Truth be Told: Working with women is sometimes harder than it should be

I've kept my mouth shut on the whole Marissa Mayer situation. She's a woman, the youngest CEO of a Fortune 500 company ever, and by all accounts could really change the game for women and mothers in the workplace. She is a badass. She, like many female business leaders and women in high level positions, has all the power and ability to make the choice to do something huge for all women and parents.

Instead, she has chosen to behave like a 60-year-old white man instead of a 37-year-old new mom. I think she is trying so hard to prove that being a mom doesn't make her a liability or define her, that she is taking it to an extreme and punishing everyone else along for the ride.

I'm not saying that you have to let your children define you, though that is what usually ends up happening in some small part for all parents. She took on the job at Yahoo! when she was 5 months pregnant and from the beginning has been pissing off moms all over the internet with her flip remarks about pregnancy and working mothers.

Read more in ¿Qué más?: Truth be told: Suicide is NOT an option for mommies

She only took 2 weeks of maternity leave, just to prove that she could have it all. I am currently heading into year 8 of my maternity leave. She is the exception to the rule or maybe her priorities are just different than mine. But now, she has gone a step further in her crusade to win top CEO of the year. She has taken away working remotely from her employees. I guess she figures if she is going to be miserable away from her child, then so should everyone else. This memo was sent to all employees last week.

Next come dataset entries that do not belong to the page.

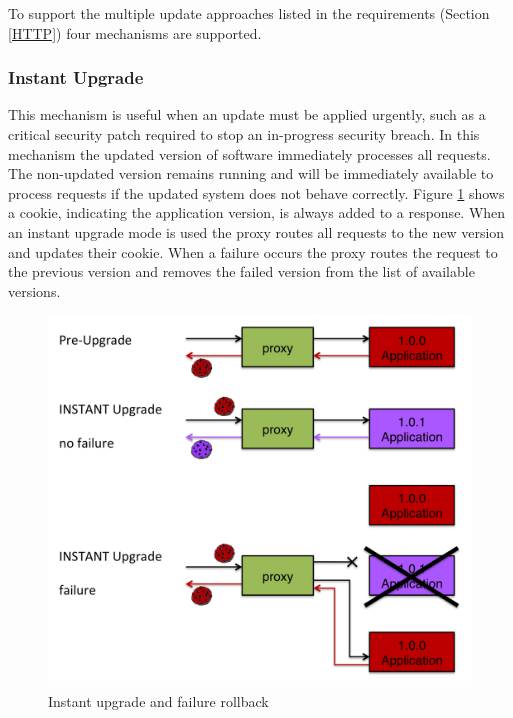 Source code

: \documentclass[a4paper,11pt,twoside]{report}
\begin{document}
To support the multiple update approaches listed in the requirements (Section \ref{HTTP}) four mechanisms are supported.

\subsubsection*{Instant Upgrade} 
This mechanism is useful when an update must be applied urgently, such as a critical security patch required to stop an in-progress security breach.  In this mechanism the updated version of software immediately processes all requests. The non-updated version remains running and will be immediately available to process requests if the updated system does not behave correctly. Figure \ref{instant_upgrade} shows a cookie, indicating the application version, is always added to a response.  When an instant upgrade mode is used the proxy routes all requests to the new version and updates their cookie.  When a failure occurs the proxy routes the request to the previous version and removes the failed version from the list of available versions.
   
\begin{figure}[!ht]
  \centering
     \includegraphics[scale=0.30]{instant_upgrade}
  \caption{Instant upgrade and failure rollback}
  \label{instant_upgrade}
\end{figure}
\end{document}
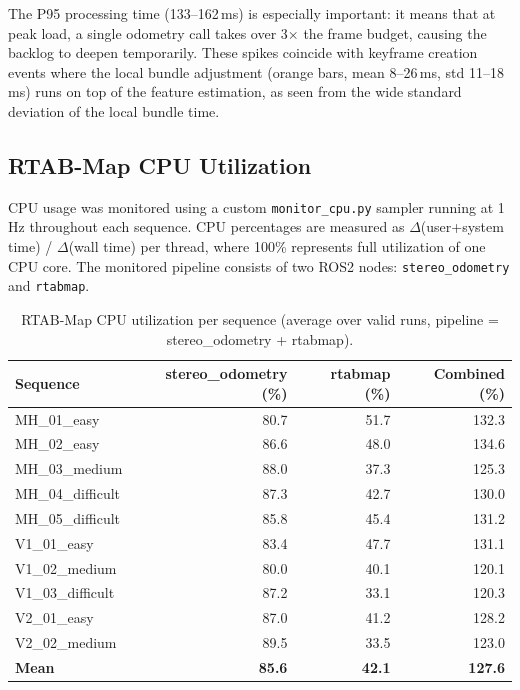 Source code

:\documentclass[11pt]{article}
\begin{document}
The P95 processing time (133--162\,ms) is especially important: it means that at peak load, a single odometry call takes over 3$\times$ the frame budget, causing the backlog to deepen temporarily. These spikes coincide with keyframe creation events where the local bundle adjustment (orange bars, mean 8--26\,ms, std 11--18\,ms) runs on top of the feature estimation, as seen from the wide standard deviation of the local bundle time.

\subsection{RTAB-Map CPU Utilization}

CPU usage was monitored using a custom \texttt{monitor\_cpu.py} sampler running at 1\,Hz throughout each sequence. CPU percentages are measured as $\Delta$(user+system time) / $\Delta$(wall time) per thread, where 100\% represents full utilization of one CPU core. The monitored pipeline consists of two ROS2 nodes: \texttt{stereo\_odometry} and \texttt{rtabmap}.

\begin{table}[H]
\centering
\small
\caption{RTAB-Map CPU utilization per sequence (average over valid runs, pipeline = stereo\_odometry + rtabmap).}
\label{tab:rtabmap_cpu}
\begin{tabular}{lrrr}
\toprule
Sequence & stereo\_odometry (\%) & rtabmap (\%) & Combined (\%) \\
\midrule
MH\_01\_easy       & 80.7  & 51.7 & 132.3 \\
MH\_02\_easy       & 86.6  & 48.0 & 134.6 \\
MH\_03\_medium     & 88.0  & 37.3 & 125.3 \\
MH\_04\_difficult  & 87.3  & 42.7 & 130.0 \\
MH\_05\_difficult  & 85.8  & 45.4 & 131.2 \\
V1\_01\_easy       & 83.4  & 47.7 & 131.1 \\
V1\_02\_medium     & 80.0  & 40.1 & 120.1 \\
V1\_03\_difficult  & 87.2  & 33.1 & 120.3 \\
V2\_01\_easy       & 87.0  & 41.2 & 128.2 \\
V2\_02\_medium     & 89.5  & 33.5 & 123.0 \\
\midrule
\textbf{Mean}      & \textbf{85.6} & \textbf{42.1} & \textbf{127.6} \\
\bottomrule
\end{tabular}
\end{table}
\end{document}
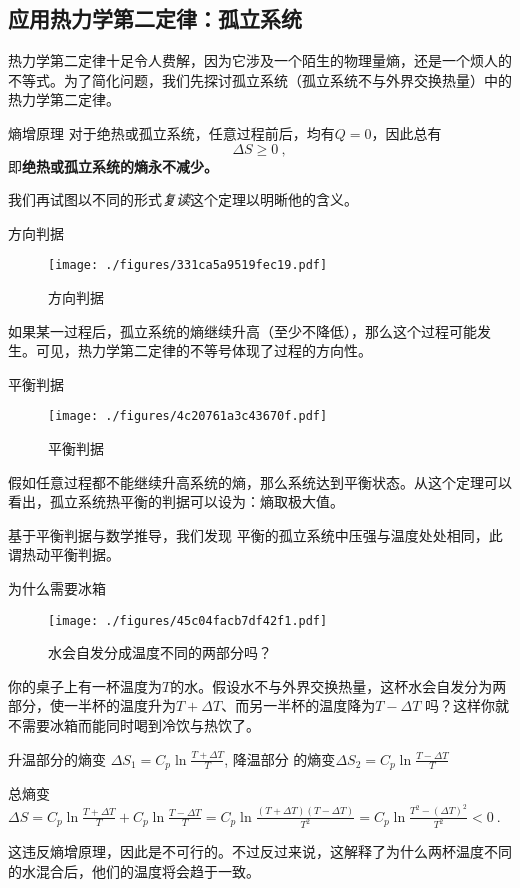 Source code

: \subsection{应用热力学第二定律：孤立系统}
热力学第二定律十足令人费解，因为它涉及一个陌生的物理量熵，还是一个烦人的不等式。为了简化问题，我们先探讨孤立系统（孤立系统不与外界交换热量）中的热力学第二定律。
\begin{corollary}{熵增原理}
对于绝热或孤立系统，任意过程前后，均有$Q=0$，因此总有 $$\Delta S \ge 0~,$$
即\textbf{绝热或孤立系统的熵永不减少。}
\end{corollary}
我们再试图以不同的形式\textsl{复读}这个定理以明晰他的含义。

\begin{corollary}{方向判据}
\begin{figure}[ht]
\centering
\texttt{[image: ./figures/331ca5a9519fec19.pdf]}
\caption{方向判据} \label{fig_Td2Law_1}
\end{figure}
如果某一过程后，孤立系统的熵继续升高（至少不降低），那么这个过程可能发生。可见，热力学第二定律的不等号体现了过程的方向性。
\end{corollary}

\begin{corollary}{平衡判据}
\begin{figure}[ht]
\centering
\texttt{[image: ./figures/4c20761a3c43670f.pdf]}
\caption{平衡判据} \label{fig_Td2Law_2}
\end{figure}
假如任意过程都不能继续升高系统的熵，那么系统达到平衡状态。从这个定理可以看出，孤立系统热平衡的判据可以设为：熵取极大值。

基于平衡判据与数学推导，我们发现 平衡的孤立系统中压强与温度处处相同，此谓热动平衡判据。
\end{corollary}

\begin{example}{为什么需要冰箱}
\begin{figure}[ht]
\centering
\texttt{[image: ./figures/45c04facb7df42f1.pdf]}
\caption{水会自发分成温度不同的两部分吗？} \label{fig_Td2Law_5}
\end{figure}
你的桌子上有一杯温度为$T$的水。假设水不与外界交换热量，这杯水会自发分为两部分，使一半杯的温度升为$T+\Delta T$、而另一半杯的温度降为$T-\Delta T$ 吗？这样你就不需要冰箱而能同时喝到冷饮与热饮了。

升温部分的熵变 $\Delta S_1=C_p \ln \frac{T+\Delta T}{T}$, 降温部分 的熵变$\Delta S_2=C_p \ln \frac{T-\Delta T}{T}$

总熵变 $\Delta S = C_p \ln \frac{T+\Delta T}{T} + C_p \ln \frac{T-\Delta T}{T} = C_p \ln \frac{(T+\Delta T)(T-\Delta T)}{T^2}= C_p \ln \frac{T^2 - (\Delta T)^2}{T^2}<0~.$

这违反熵增原理，因此是不可行的。不过反过来说，这解释了为什么两杯温度不同的水混合后，他们的温度将会趋于一致。
\end{example}

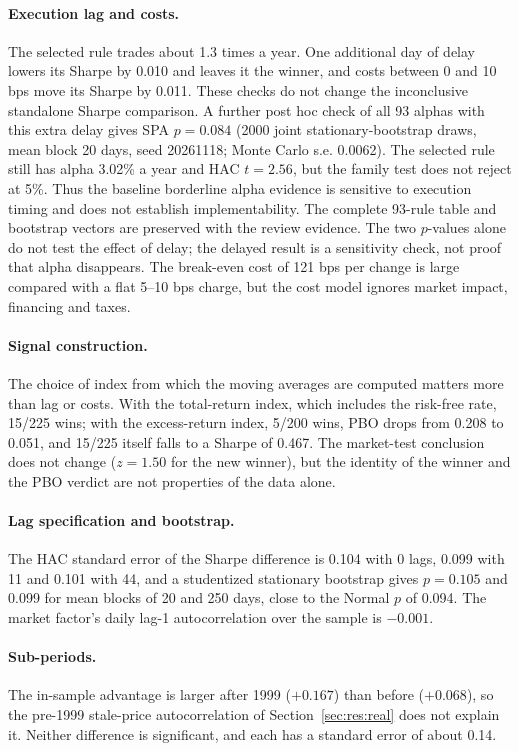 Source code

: \documentclass[11pt,a4paper]{article}
\begin{document}
\paragraph{Execution lag and costs.} The selected rule trades about 1.3 times a year. One additional day of delay lowers its Sharpe by 0.010 and leaves it the winner, and costs between 0 and 10 bps move its Sharpe by 0.011. These checks do not change the inconclusive standalone Sharpe comparison. A further post hoc check of all 93 alphas with this extra delay gives SPA $p=0.084$ (2000 joint stationary-bootstrap draws, mean block 20 days, seed 20261118; Monte Carlo s.e. 0.0062). The selected rule still has alpha 3.02\% a year and HAC $t=2.56$, but the family test does not reject at 5\%. Thus the baseline borderline alpha evidence is sensitive to execution timing and does not establish implementability. The complete 93-rule table and bootstrap vectors are preserved with the review evidence. The two $p$-values alone do not test the effect of delay; the delayed result is a sensitivity check, not proof that alpha disappears. The break-even cost of 121 bps per change is large compared with a flat 5--10 bps charge, but the cost model ignores market impact, financing and taxes.

\paragraph{Signal construction.} The choice of index from which the moving averages are computed matters more than lag or costs. With the total-return index, which includes the risk-free rate, 15/225 wins; with the excess-return index, 5/200 wins, PBO drops from 0.208 to 0.051, and 15/225 itself falls to a Sharpe of 0.467. The market-test conclusion does not change ($z=1.50$ for the new winner), but the identity of the winner and the PBO verdict are not properties of the data alone.

\paragraph{Lag specification and bootstrap.} The HAC standard error of the Sharpe difference is 0.104 with 0 lags, 0.099 with 11 and 0.101 with 44, and a studentized stationary bootstrap gives $p=0.105$ and 0.099 for mean blocks of 20 and 250 days, close to the Normal $p$ of 0.094. The market factor's daily lag-1 autocorrelation over the sample is $-0.001$.

\paragraph{Sub-periods.} The in-sample advantage is larger after 1999 ($+0.167$) than before ($+0.068$), so the pre-1999 stale-price autocorrelation of Section~\ref{sec:res:real} does not explain it. Neither difference is significant, and each has a standard error of about 0.14.
\end{document}
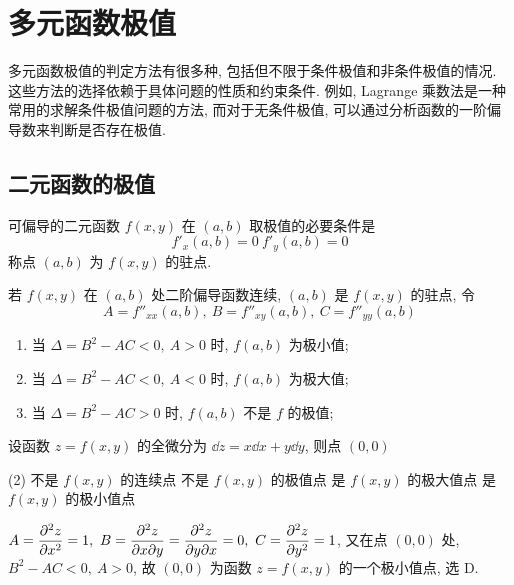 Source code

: \section{多元函数极值}

多元函数极值的判定方法有很多种, 包括但不限于条件极值和非条件极值的情况. 这些方法的选择依赖于具体问题的性质和约束条件. 例如, Lagrange 乘数法是一种常用的求解条件极值问题的方法, 而对于无条件极值, 可以通过分析函数的一阶偏导数来判断是否存在极值. 

\subsection{二元函数的极值}

\begin{theorem}[二元函数取极值的必要条件]
    可偏导的二元函数 $f(x,y)$ 在 $(a,b)$ 取极值的必要条件是
    $$f'_x(a,b)=0~  f'_y(a,b)=0$$
    称点 $(a,b)$ 为 $f(x,y)$ 的驻点.
\end{theorem}

\begin{theorem}[二元函数取极值的充分条件]
    若 $f(x,y)$ 在 $(a,b)$ 处二阶偏导函数连续, $(a,b)$ 是 $f(x,y)$ 的驻点, 令
    $$A=f''_{xx}(a,b),~  B=f''_{xy}(a,b),~  C=f''_{yy}(a,b)$$
    \begin{enumerate}[label=(\arabic{*})]
        \item 当 $\Delta=B^2-AC<0,~A>0$ 时, $f(a,b)$ 为极小值;
        \item 当 $\Delta=B^2-AC<0,~A<0$ 时, $f(a,b)$ 为极大值;
        \item 当 $\Delta=B^2-AC>0$ 时, $f(a,b)$ 不是 $f$ 的极值;
    \end{enumerate}
\end{theorem}

\begin{example}[2009 数二]
    设函数 $z=f(x,y)$ 的全微分为 $\dd z=x\dd x+y\dd y$, 则点 $(0,0)$
    \begin{tasks}(2)
        \task 不是 $f(x,y)$ 的连续点
        \task 不是 $f(x,y)$ 的极值点
        \task 是 $f(x,y)$ 的极大值点
        \task 是 $f(x,y)$ 的极小值点
    \end{tasks}
\end{example}
\begin{solution}
    $\displaystyle A=\pdv[2]{z}{x}=1,~B=\pdv{z}{x}{y}=\pdv{z}{y}{x}=0,~C=\pdv[2]{z}{y}=1$, 又在点 $(0,0)$ 处, $B^2-AC<0,~A>0$, 故 $(0,0)$ 为函数 $z=f(x,y)$ 的一个极小值点, 选 D.
\end{solution}

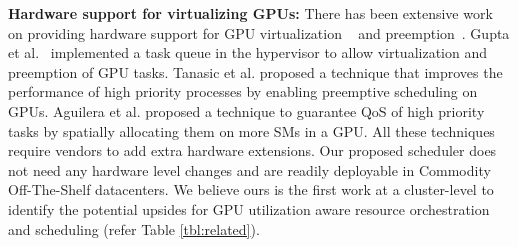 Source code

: \noindent\textbf{Hardware support for virtualizing GPUs:}
There has been extensive work on providing hardware support for GPU virtualization ~\cite{Gupta:2011:PCS:2002181.2002184,hong2017gpu} and preemption~\cite{Park:2015:CCP:2694344.2694346,Sajjapongse:2013:PRE:2493123.2462911}. 
Gupta et al.~\cite{Gupta:2011:PCS:2002181.2002184} implemented a task queue in the hypervisor to allow virtualization and preemption of GPU tasks.
Tanasic et al. \cite{Tanasic:2014:EPM:2665671.2665702}  proposed a technique
that improves the performance of high priority processes by enabling preemptive scheduling on GPUs. Aguilera et al. \cite{6742976} proposed a technique to guarantee QoS of high priority tasks by spatially allocating them on more SMs in a GPU. All these techniques require vendors to add extra hardware extensions. Our proposed scheduler does not need any hardware level changes and are readily deployable in Commodity Off-The-Shelf datacenters. We believe ours is the first work at a cluster-level to identify the potential upsides for GPU utilization aware resource orchestration and scheduling (refer Table \ref{tbl:related}).


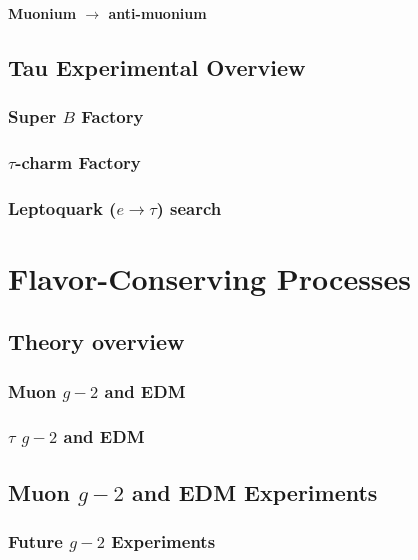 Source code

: \paragraph{Muonium $\to$ anti-muonium}

\subsection{Tau Experimental Overview}\label{sec:cl:tauexp}


\subsubsection{Super $B$ Factory}

\subsubsection{$\tau$-charm Factory}

\subsubsection{Leptoquark ($e \to \tau$) search}

\section{Flavor-Conserving Processes}\label{sec:cl:fcp}

\subsection{Theory overview}\label{sec:cl:fct}

\subsubsection{Muon $g-2$ and EDM}

\subsubsection{$\tau$ $g-2$ and EDM}

\subsection{Muon $g-2$ and EDM Experiments}\label{sec:cl:g-2exp}


\subsubsection{Future $g-2$ Experiments}

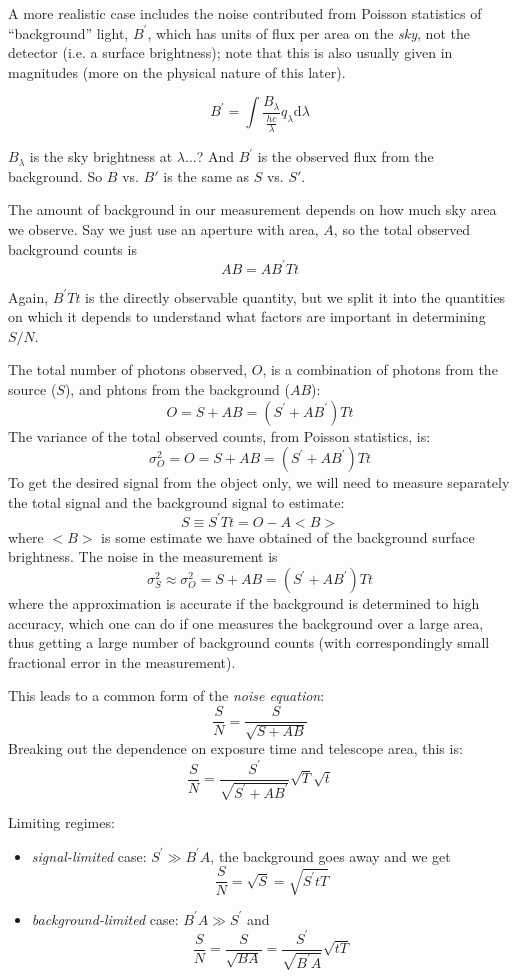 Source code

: \documentclass[12pt]{article}
\begin{document}
A more realistic case includes the noise contributed from Poisson
statistics of ``background'' light, $B^{\prime}$,
which has units of flux per area
on the \emph{sky}, not the detector
(i.e. a surface brightness); note that this is also usually
given in magnitudes (more on the physical nature of
this later).

    $$ B^{\prime} = \int \frac{B_{\lambda}}{\frac{hc}{\lambda}}
       q_{\lambda}\textrm{d}\lambda $$

\textcolor{myBlue}{$B_{\lambda}$ is the sky brightness at $\lambda
\ldots$? And $B^{\prime}$ is the observed flux from the background.
So $B$ vs. $B'$ is the same as $S$ vs. $S'$.}

The amount of background in our measurement depends on
how much sky area we observe. Say we just
use an aperture with area, $A$, so the total observed background counts
is
    $$ AB = AB^{\prime}Tt $$

Again, $B^{\prime}Tt$ is the directly observable quantity,
but we split it into the quantities on which it depends to understand
what factors are important in determining $S/N$.

The total number of photons observed, $O$, is a combination of
photons from the source ($S$), and phtons from the background ($AB$):
    $$ O = S + AB = (S^{\prime} + AB^{\prime})Tt $$
The variance of the total observed counts, from Poisson statistics,
is:
    $$ \sigma^2_O = O =  S + AB = (S^{\prime} + AB^{\prime})Tt $$
To get the desired signal from the object only, we will need to
measure separately the total signal and the background signal to
estimate:
    $$ S \equiv S^{\prime}Tt = O-A <B> $$
where $<B>$ is some estimate we have obtained of the background
surface brightness. The noise in the measurement is
    $$ \sigma^2_S \approx \sigma^2_O =
    S + AB = (S^{\prime} + AB^{\prime})Tt $$
where the approximation is accurate if the background is determined to
high accuracy, which one can do if one measures the background over a
large area, thus getting a large number of background counts (with
correspondingly small fractional error in the measurement).

This leads to a common form of the \emph{noise equation}:
    $$ \frac{S}{N} = \frac{S}{\sqrt{S+AB}}  $$
Breaking out the dependence on exposure time and telescope area, this
is:
    $$ \frac{S}{N} = \frac{S^{\prime}}
    {\sqrt{S^{\prime}+AB^{\prime}}}
    \sqrt{T}\sqrt{t}$$

Limiting regimes:
\begin{itemize}
    \item \emph{signal-limited} case: $S^{\prime}\gg B^{\prime}A$,
        the background goes away and we get
         $$ \frac{S}{N} = \sqrt{S} = \sqrt{S^{\prime}tT} $$
    \item \emph{background-limited} case: $B^{\prime}A\gg S^{\prime}$
        and
        $$ \frac{S}{N} = \frac{S}{\sqrt{BA}} =
        \frac{S^{\prime}}{\sqrt{B^{\prime}A}}\sqrt{tT} $$
\end{itemize}
\end{document}
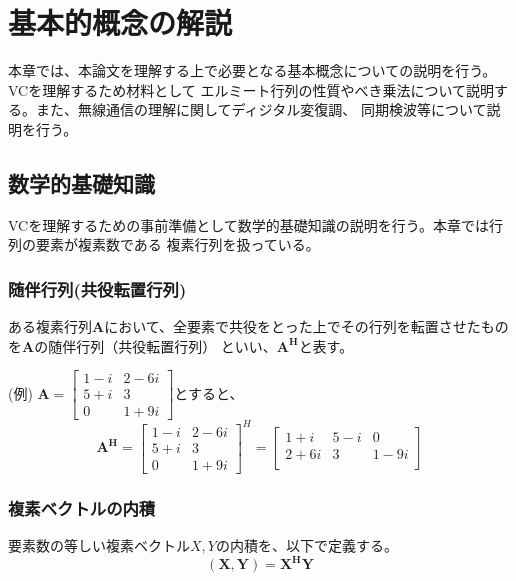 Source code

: \chapter{基本的概念の解説}
本章では、本論文を理解する上で必要となる基本概念についての説明を行う。VCを理解するため材料として
エルミート行列の性質やべき乗法について説明する。また、無線通信の理解に関してディジタル変復調、
同期検波等について説明を行う。

\section{数学的基礎知識}
VCを理解するための事前準備として数学的基礎知識の説明を行う。本章では行列の要素が複素数である
複素行列を扱っている。

\subsection{随伴行列(共役転置行列)}
ある複素行列$\bm{A}$において、全要素で共役をとった上でその行列を転置させたものを$\bm{A}$の随伴行列（共役転置行列）
といい、$\bm{A^H}$と表す。

(例)\quad
$
  \bm{A} = \left[
    \begin{array}{cc}
      1-i & 2-6i \\
      5+i & 3 \\
      0 & 1+9i
    \end{array}
  \right]
$とすると、
\vspace{1mm}
\begin{equation}
    \bm{A^H} = \left[
        \begin{array}{cc}
            1-i & 2-6i \\
            5+i & 3 \\
            0 & 1+9i
        \end{array}
    \right]^H 
    = \left[
        \begin{array}{ccc}
            1+i & 5-i & 0 \\
            2+6i & 3 & 1-9i \\
        \end{array}
    \right] \nonumber
\end{equation}

\subsection{複素ベクトルの内積}
要素数の等しい複素ベクトル$X,Y$の内積を、以下で定義する。
\begin{equation}
    (\bm{X},\bm{Y}) = \bm{X^HY}
\end{equation}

"Speed and quality are often sacrificed when we work from home," says the memo from the human resources department. "We need to be one Yahoo!, and that starts with physically being together."

So to all those poor schmucks who were hired with the agreement that they could work remotely, Marissa Mayer has flipped the script on you. Surprise! Yahoo's CEO has no time for a home life and her family, and so neither should you. Get your ass to the office and be miserable like the rest of us.

We live in a high tech world and moms are finally afforded the luxury of being able to stay home with their kids and work to do something they love, grow their careers, and contribute financially. She is taking all of that away. She is setting us back decades.

I thought we were past the place where women had to hide being mothers because it made us a liability at work, but Mayer is part of the problem why women have to hide pregnancies and whether or not they have children in interviews. She is the perfect candidate to forge women's rights (mother's rights) ahead, to make the work place more parent friendly; instead she is making things more difficult by doing this.

As a mother who works remotely, her memo pisses me off. It's great that she holds herself to such a high standard as a CEO, but maybe her employees' priority is their families and maybe that is why they took a job that they could work remotely from in the first place. Maybe she should consider her employees' feelings on the situation or she may find herself with a problem of employee retention–and that's not very business savvy. Let's hope other women in top positions see this and use it as an example of what NOT to do to set us back years.

I don't begrudge Marissa Mayer for wanting to be in the office and further her career. But I prefer she not throw the rest of us under the bus who want to be home with our families. Why should we be punished for wanting to be home with our families? I thought she was the poster child for women having it all or does that only apply to her?